··· Exercise input ···
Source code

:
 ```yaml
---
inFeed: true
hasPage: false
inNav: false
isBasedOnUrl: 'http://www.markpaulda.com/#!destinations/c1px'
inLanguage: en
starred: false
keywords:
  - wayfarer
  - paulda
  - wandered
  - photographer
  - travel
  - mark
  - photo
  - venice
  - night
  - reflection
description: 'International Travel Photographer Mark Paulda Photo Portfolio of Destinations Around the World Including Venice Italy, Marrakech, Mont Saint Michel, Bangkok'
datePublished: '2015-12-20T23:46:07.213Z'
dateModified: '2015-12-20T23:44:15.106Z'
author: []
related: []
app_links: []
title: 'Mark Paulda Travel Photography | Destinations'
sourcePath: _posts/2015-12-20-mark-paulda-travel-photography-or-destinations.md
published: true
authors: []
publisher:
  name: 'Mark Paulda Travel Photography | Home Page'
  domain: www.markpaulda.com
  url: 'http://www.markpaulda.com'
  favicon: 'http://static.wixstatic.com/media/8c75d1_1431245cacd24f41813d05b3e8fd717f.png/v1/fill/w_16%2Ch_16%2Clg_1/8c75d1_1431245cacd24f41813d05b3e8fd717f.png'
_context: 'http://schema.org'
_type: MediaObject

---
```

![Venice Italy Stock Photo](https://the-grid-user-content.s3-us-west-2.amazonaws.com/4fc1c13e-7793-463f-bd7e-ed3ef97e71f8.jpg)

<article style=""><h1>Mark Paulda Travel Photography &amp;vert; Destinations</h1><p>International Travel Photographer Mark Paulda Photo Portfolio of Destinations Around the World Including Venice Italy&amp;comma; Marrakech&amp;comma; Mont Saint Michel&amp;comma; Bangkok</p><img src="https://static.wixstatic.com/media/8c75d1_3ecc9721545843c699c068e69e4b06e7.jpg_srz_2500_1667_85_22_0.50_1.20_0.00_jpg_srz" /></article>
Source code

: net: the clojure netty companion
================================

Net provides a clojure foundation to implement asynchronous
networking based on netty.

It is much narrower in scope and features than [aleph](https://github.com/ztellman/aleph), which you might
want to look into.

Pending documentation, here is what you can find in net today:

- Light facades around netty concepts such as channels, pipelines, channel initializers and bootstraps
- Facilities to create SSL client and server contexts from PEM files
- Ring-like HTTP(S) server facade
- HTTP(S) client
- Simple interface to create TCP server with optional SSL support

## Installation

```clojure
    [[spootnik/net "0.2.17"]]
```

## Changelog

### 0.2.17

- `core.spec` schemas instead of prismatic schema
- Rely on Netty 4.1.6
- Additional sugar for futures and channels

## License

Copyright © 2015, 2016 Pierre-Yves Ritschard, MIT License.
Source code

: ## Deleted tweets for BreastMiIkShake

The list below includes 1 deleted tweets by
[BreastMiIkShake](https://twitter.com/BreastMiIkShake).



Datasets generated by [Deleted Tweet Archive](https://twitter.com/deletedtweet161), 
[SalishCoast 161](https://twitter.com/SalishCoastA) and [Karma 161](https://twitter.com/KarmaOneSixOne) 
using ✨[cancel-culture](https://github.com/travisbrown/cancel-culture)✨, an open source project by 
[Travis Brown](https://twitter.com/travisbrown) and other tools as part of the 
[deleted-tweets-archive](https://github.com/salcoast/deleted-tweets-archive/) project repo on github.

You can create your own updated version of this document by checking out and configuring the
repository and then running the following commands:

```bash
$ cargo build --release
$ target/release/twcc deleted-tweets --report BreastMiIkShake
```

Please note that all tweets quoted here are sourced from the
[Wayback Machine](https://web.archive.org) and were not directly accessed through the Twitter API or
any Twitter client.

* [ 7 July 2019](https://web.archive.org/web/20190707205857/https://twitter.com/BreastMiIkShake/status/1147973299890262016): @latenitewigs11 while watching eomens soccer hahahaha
···
Exercise details: Find every line of the data that holds the string "release", then say how many there are and nothing else.

Exercise output: 2